§ **Your instructions**
Search the material for the string "породе", then return every line where it is found.

§ **Task input**
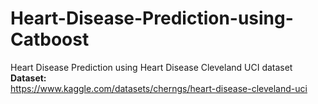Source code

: # Heart-Disease-Prediction-using-Catboost
Heart Disease Prediction using Heart Disease Cleveland UCI dataset <br>
**Dataset:** <br/>
https://www.kaggle.com/datasets/cherngs/heart-disease-cleveland-uci <br />

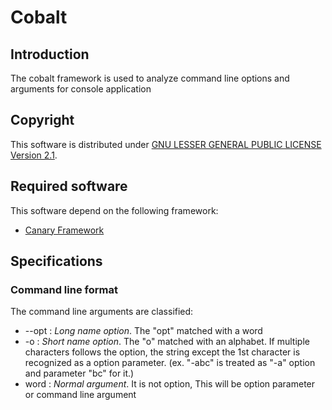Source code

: # Cobalt

## Introduction
The cobalt framework is used to analyze command line options and arguments for console application

## Copyright
This software is distributed under [GNU LESSER GENERAL PUBLIC LICENSE Version 2.1](https://www.gnu.org/licenses/lgpl-2.1-standalone.html).

## Required software
This software depend on the following framework:
* [Canary Framework](https://github.com/steelwheels/Canary)

## Specifications
### Command line format
The command line arguments are classified:
  * --opt : *Long name option*. The "opt" matched with a word
  * -o    : *Short name option*. The "o" matched with an alphabet. If multiple characters follows the option, the string except the 1st character is recognized as a option parameter. (ex. "-abc" is treated as "-a" option and parameter "bc" for it.)
  * word  : *Normal argument*. It is not option, This will be option parameter or command line argument
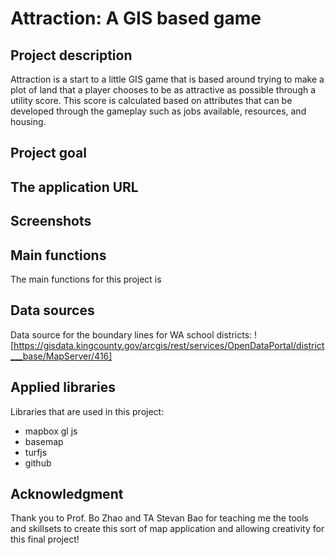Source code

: # Attraction: A GIS based game

## Project description

Attraction is a start to a little GIS game that is based around trying to make a
plot of land that a player chooses to be as attractive as possible through a
utility score. This score is calculated based on attributes that can be developed
through the gameplay such as jobs available, resources, and housing. 

## Project goal
## The application URL 
## Screenshots
## Main functions
The main functions for this project is
## Data sources

Data source for the boundary lines for WA school districts: ![https://gisdata.kingcounty.gov/arcgis/rest/services/OpenDataPortal/district___base/MapServer/416]

## Applied libraries

Libraries that are used in this project:
- mapbox gl js
- basemap
- turfjs
- github

## Acknowledgment
Thank you to Prof. Bo Zhao and TA Stevan Bao for teaching me the tools and skillsets to create this sort of map application and allowing creativity for this final project!

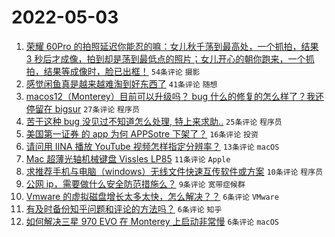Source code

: # 2022-05-03

1. [荣耀 60Pro 的拍照延迟你能忍的嘛：女儿秋千荡到最高处，一个抓拍，结果 3 秒后才成像，拍到却是荡到最低点的照片；女儿开心的朝你跑来，一个抓拍，结果等成像时，脸已出框！](https://www.v2ex.com/t/850593) `54条评论` `摄影`
1. [感觉闲鱼真是越来越难淘到好东西了](https://www.v2ex.com/t/850590) `41条评论` `随想`
1. [macos12（Monterey）目前可以升级吗？ bug 什么的修复的怎么样了？我还停留在 bigsur](https://www.v2ex.com/t/850584) `27条评论` `程序员`
1. [苦于这种 bug 没见过不知道怎么处理, 特上来求助..](https://www.v2ex.com/t/850619) `25条评论` `程序员`
1. [美国第一证券 的 app 为何 APPSotre 下架了？](https://www.v2ex.com/t/850588) `16条评论` `投资`
1. [请问用 IINA 播放 YouTube 视频怎样指定分辨率？](https://www.v2ex.com/t/850594) `13条评论` `macOS`
1. [Mac 超薄光轴机械键盘 Vissles LP85](https://www.v2ex.com/t/850596) `11条评论` `Apple`
1. [求推荐手机与电脑（windows）无线文件快速互传软件或方案](https://www.v2ex.com/t/850625) `10条评论` `程序员`
1. [公网 ip，需要做什么安全防范措施么？](https://www.v2ex.com/t/850616) `9条评论` `宽带症候群`
1. [Vmware 的虚拟磁盘增长太多太快，怎么解决？？](https://www.v2ex.com/t/850602) `6条评论` `VMware`
1. [有及时备份知乎问题和评论的方法吗？](https://www.v2ex.com/t/850585) `6条评论` `知乎`
1. [如何解决三星 970 EVO 在 Monterey 上启动非常慢](https://www.v2ex.com/t/850583) `6条评论` `macOS`
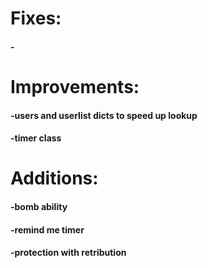 # Fixes:
#### -

# Improvements:
#### -users and userlist dicts to speed up lookup
#### -timer class

# Additions:
#### -bomb ability
#### -remind me timer
#### -protection with retribution
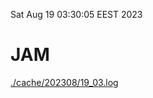 Sat Aug 19 03:30:05 EEST 2023
# JAM
<a href='./cache/202308/19_03.log'>./cache/202308/19_03.log</a>
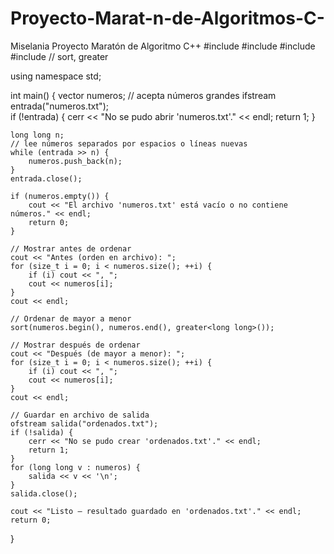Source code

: # Proyecto-Marat-n-de-Algoritmos-C-
Miselania Proyecto Maratón de Algoritmo C++
#include <iostream>
#include <fstream>
#include <vector>
#include <algorithm> // sort, greater

using namespace std;

int main() {
    vector<long long> numeros;            // acepta números grandes
    ifstream entrada("numeros.txt");      
    if (!entrada) {
        cerr << "No se pudo abrir 'numeros.txt'." << endl;
        return 1;
    }

    long long n;
    // lee números separados por espacios o líneas nuevas
    while (entrada >> n) {
        numeros.push_back(n);
    }
    entrada.close();

    if (numeros.empty()) {
        cout << "El archivo 'numeros.txt' está vacío o no contiene números." << endl;
        return 0;
    }

    // Mostrar antes de ordenar
    cout << "Antes (orden en archivo): ";
    for (size_t i = 0; i < numeros.size(); ++i) {
        if (i) cout << ", ";
        cout << numeros[i];
    }
    cout << endl;

    // Ordenar de mayor a menor
    sort(numeros.begin(), numeros.end(), greater<long long>());

    // Mostrar después de ordenar
    cout << "Después (de mayor a menor): ";
    for (size_t i = 0; i < numeros.size(); ++i) {
        if (i) cout << ", ";
        cout << numeros[i];
    }
    cout << endl;

    // Guardar en archivo de salida
    ofstream salida("ordenados.txt");
    if (!salida) {
        cerr << "No se pudo crear 'ordenados.txt'." << endl;
        return 1;
    }
    for (long long v : numeros) {
        salida << v << '\n';
    }
    salida.close();

    cout << "Listo — resultado guardado en 'ordenados.txt'." << endl;
    return 0;
}
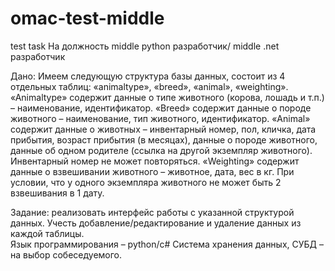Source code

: # omac-test-middle
test task
На должность middle python разработчик/ middle .net разработчик

Дано: Имеем следующую структура базы данных, состоит из 4 отдельных таблиц: «animaltype», «breed», «animal», «weighting».
«Animaltype» содержит данные о типе животного (корова, лошадь и т.п.) – наименование, идентификатор.
«Breed» содержит данные о породе животного – наименование, тип животного, идентификатор.
«Animal» содержит данные о животных – инвентарный номер, пол, кличка, дата прибытия, возраст прибытия (в месяцах), данные о породе животного, данные об одном родителе (ссылка на другой экземпляр животного). Инвентарный номер не может повторяться.
«Weighting» содержит данные о взвешивании животного – животное, дата, вес в кг. При условии, что у одного экземпляра животного не может быть 2 взвешивания в 1 дату. 

Задание: реализовать интерфейс работы с указанной структурой данных. Учесть добавление/редактирование и удаление данных из каждой таблицы.  
Язык программирования – python/c#
Cистема хранения данных, СУБД – на выбор собеседуемого.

§ **Solved problem**
«Breed» содержит данные о породе животного – наименование, тип животного, идентификатор.
«Animal» содержит данные о животных – инвентарный номер, пол, кличка, дата прибытия, возраст прибытия (в месяцах), данные о породе животного, данные об одном родителе (ссылка на другой экземпляр животного). Инвентарный номер не может повторяться.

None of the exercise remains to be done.